Lines below starting with the line with "# Variables" and going on through the line with "Required | Description" must be output exactly; the rest of the records must be left out.

Extracted records |
________________________________________
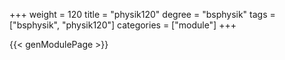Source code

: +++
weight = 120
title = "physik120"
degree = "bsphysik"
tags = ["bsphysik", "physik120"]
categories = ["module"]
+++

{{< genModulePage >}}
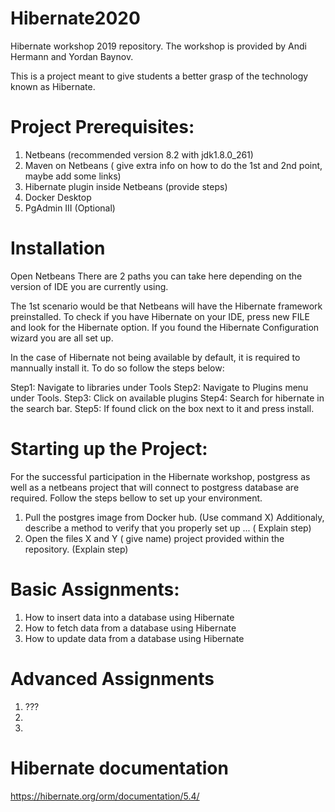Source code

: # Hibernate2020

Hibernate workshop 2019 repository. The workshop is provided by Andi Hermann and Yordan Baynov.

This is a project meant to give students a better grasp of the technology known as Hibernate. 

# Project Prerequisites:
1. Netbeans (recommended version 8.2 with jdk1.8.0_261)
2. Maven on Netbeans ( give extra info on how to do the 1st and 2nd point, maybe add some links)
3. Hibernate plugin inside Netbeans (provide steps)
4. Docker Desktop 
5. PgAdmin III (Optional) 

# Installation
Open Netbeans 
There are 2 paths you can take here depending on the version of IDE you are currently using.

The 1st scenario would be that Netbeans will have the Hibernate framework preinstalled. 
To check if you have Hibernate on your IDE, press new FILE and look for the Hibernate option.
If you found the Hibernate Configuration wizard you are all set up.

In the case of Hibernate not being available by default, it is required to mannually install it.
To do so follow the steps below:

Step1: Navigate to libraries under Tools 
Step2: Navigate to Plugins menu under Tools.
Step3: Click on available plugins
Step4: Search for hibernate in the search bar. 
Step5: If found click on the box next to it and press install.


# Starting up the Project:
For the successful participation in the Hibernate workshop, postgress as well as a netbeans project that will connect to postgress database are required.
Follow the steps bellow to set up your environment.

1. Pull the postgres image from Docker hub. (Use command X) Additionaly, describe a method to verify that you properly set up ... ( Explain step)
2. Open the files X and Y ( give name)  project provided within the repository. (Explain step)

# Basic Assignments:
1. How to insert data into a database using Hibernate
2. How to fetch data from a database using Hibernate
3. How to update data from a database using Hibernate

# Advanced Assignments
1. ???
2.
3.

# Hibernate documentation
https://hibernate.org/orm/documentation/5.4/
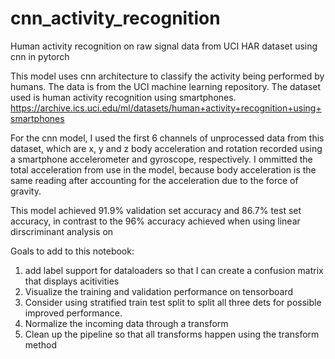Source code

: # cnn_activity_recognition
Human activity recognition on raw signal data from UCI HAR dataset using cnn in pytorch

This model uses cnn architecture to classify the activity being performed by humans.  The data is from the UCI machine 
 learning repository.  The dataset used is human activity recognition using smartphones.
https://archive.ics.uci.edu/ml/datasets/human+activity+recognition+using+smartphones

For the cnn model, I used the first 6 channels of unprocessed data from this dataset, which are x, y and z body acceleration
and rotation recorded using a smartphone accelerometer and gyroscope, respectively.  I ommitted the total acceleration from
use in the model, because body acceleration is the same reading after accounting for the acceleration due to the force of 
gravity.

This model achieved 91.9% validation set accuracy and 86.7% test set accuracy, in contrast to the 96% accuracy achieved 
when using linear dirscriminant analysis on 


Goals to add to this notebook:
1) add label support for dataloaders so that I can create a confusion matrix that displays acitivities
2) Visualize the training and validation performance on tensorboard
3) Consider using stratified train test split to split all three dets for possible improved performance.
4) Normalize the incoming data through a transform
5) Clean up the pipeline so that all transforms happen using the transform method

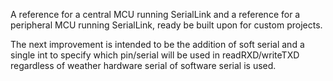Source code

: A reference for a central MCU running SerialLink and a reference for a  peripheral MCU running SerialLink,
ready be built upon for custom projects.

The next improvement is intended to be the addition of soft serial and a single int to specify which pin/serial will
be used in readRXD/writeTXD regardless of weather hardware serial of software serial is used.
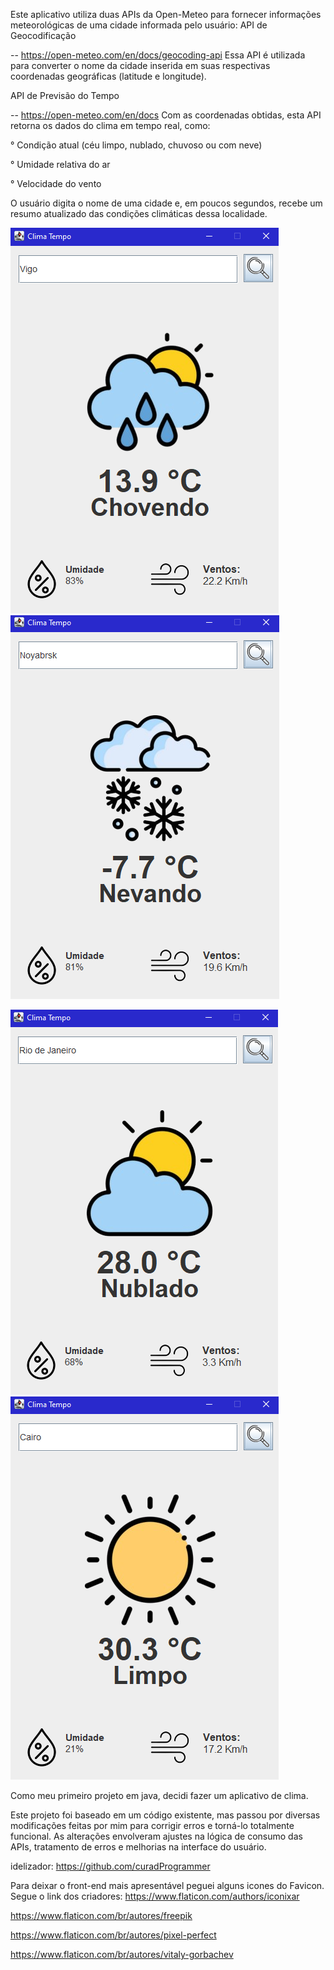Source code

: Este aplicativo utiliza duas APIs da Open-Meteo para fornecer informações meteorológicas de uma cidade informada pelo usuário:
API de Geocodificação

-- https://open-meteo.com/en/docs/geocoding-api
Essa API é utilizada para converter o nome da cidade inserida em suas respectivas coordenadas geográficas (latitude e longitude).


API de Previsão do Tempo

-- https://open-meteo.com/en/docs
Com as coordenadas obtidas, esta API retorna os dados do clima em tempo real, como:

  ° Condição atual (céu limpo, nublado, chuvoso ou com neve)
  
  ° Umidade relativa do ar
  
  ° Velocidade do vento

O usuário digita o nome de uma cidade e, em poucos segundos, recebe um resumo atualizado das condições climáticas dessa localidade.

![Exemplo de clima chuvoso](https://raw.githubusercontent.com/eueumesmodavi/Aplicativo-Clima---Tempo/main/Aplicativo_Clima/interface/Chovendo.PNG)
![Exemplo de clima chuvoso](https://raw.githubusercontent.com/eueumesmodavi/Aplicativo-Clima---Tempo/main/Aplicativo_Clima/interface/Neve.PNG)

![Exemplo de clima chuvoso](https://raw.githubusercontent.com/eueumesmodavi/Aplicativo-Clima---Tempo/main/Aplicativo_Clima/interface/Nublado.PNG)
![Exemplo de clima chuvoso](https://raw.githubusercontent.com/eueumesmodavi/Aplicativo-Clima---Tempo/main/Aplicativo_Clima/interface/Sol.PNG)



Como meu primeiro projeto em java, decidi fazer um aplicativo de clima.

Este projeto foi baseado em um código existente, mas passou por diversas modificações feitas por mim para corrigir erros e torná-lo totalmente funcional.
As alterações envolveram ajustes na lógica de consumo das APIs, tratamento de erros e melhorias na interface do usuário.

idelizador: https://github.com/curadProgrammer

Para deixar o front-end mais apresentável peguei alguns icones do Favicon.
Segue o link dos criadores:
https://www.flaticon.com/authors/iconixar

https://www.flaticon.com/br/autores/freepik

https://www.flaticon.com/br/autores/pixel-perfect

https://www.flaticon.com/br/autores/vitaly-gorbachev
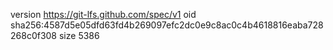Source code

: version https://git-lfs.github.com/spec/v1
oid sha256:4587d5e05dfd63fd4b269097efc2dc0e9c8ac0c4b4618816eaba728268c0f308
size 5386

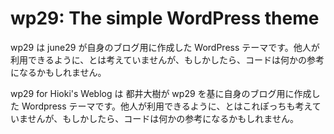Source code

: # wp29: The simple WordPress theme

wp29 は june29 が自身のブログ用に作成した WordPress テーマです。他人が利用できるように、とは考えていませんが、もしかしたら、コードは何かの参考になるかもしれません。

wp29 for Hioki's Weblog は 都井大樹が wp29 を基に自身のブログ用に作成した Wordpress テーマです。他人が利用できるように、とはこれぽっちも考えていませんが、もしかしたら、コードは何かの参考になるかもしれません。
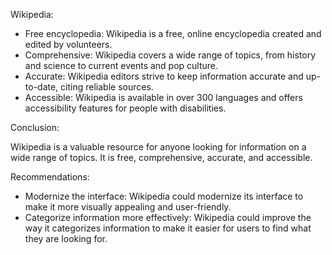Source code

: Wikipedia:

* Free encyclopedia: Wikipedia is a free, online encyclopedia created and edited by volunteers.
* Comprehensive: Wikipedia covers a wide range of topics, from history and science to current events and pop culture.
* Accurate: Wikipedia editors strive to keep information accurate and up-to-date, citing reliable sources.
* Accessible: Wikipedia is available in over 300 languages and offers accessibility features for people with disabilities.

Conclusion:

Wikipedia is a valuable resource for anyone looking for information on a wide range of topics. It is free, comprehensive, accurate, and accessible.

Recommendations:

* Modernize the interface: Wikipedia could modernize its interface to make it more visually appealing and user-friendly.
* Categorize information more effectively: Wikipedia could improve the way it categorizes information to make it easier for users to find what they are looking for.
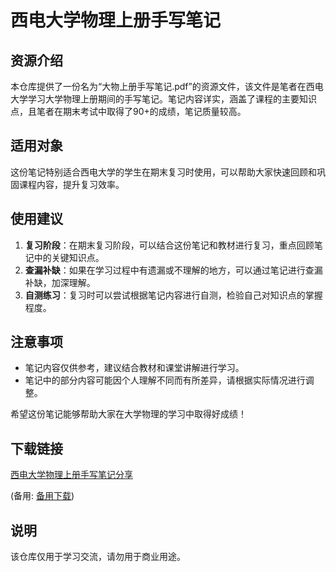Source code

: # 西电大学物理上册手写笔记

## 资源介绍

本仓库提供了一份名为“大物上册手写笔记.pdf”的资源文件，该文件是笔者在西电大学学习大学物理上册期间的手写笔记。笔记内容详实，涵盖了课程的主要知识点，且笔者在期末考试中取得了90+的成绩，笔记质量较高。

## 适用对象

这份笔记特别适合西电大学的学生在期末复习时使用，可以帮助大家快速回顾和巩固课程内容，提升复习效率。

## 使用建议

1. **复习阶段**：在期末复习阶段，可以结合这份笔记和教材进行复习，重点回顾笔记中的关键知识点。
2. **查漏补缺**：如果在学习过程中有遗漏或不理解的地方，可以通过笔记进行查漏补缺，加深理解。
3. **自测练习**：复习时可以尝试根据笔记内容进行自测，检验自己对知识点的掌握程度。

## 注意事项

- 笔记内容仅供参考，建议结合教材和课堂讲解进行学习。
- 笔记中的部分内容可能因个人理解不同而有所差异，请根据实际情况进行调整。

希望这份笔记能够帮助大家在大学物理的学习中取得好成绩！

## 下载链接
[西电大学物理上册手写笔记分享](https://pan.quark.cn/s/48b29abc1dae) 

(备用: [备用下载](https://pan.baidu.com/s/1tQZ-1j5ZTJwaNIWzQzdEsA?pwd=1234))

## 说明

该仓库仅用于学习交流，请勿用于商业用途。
________________________________________
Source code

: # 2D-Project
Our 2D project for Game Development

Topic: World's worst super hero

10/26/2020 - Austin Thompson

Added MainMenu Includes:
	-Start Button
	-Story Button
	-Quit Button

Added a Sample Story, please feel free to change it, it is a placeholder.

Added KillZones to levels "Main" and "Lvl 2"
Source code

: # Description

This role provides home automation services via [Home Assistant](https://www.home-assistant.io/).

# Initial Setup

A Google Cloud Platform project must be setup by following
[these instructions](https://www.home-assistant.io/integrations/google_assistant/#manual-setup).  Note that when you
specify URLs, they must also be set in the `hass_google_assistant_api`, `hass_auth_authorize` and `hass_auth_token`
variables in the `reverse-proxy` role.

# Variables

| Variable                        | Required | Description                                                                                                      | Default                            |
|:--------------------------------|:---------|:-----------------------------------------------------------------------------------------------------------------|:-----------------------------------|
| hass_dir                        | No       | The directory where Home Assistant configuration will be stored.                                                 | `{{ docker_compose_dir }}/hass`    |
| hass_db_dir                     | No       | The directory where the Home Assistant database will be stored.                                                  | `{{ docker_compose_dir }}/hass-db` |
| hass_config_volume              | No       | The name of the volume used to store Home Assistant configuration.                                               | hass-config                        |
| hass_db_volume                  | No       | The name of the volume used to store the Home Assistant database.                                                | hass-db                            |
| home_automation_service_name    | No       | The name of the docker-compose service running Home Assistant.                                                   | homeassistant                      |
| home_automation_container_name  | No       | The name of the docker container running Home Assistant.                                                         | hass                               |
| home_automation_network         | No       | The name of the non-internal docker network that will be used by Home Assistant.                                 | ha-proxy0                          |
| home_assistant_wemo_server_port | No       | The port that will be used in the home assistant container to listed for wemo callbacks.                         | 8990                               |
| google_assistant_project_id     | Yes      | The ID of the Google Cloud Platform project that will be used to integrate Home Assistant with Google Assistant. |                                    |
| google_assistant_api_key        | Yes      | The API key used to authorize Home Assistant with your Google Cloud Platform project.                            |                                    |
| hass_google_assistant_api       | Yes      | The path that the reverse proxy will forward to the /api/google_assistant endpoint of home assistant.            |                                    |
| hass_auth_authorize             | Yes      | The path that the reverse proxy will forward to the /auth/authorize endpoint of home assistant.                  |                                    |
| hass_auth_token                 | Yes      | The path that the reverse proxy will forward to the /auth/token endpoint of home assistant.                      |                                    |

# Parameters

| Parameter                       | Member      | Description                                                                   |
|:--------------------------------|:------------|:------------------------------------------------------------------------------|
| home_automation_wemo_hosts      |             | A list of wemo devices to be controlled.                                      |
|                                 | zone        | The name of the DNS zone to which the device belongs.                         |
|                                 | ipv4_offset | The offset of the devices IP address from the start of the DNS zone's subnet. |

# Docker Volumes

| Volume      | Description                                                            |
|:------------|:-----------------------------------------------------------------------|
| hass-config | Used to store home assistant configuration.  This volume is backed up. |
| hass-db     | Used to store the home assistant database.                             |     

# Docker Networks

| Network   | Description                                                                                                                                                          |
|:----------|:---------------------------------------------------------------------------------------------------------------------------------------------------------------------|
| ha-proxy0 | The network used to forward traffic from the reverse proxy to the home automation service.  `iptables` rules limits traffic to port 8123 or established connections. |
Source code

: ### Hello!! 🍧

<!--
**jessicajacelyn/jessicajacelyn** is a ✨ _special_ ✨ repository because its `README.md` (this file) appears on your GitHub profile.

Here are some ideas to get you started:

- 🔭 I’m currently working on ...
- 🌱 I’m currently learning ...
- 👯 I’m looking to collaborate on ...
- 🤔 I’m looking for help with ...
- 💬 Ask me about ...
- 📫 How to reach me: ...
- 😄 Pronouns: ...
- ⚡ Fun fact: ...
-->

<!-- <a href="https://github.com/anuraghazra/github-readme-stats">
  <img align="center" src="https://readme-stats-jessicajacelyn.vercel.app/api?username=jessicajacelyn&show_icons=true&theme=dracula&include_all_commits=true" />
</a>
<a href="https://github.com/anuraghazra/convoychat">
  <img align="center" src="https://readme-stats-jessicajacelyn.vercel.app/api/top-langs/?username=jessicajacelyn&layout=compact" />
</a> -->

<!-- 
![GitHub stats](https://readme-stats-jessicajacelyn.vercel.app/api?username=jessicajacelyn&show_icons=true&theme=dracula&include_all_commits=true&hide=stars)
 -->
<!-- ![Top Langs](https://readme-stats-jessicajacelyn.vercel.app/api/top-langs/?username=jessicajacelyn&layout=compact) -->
________________________________________
Written reply |
# Variables

| Variable                        | Required | Description                                                                                                      | Default                            |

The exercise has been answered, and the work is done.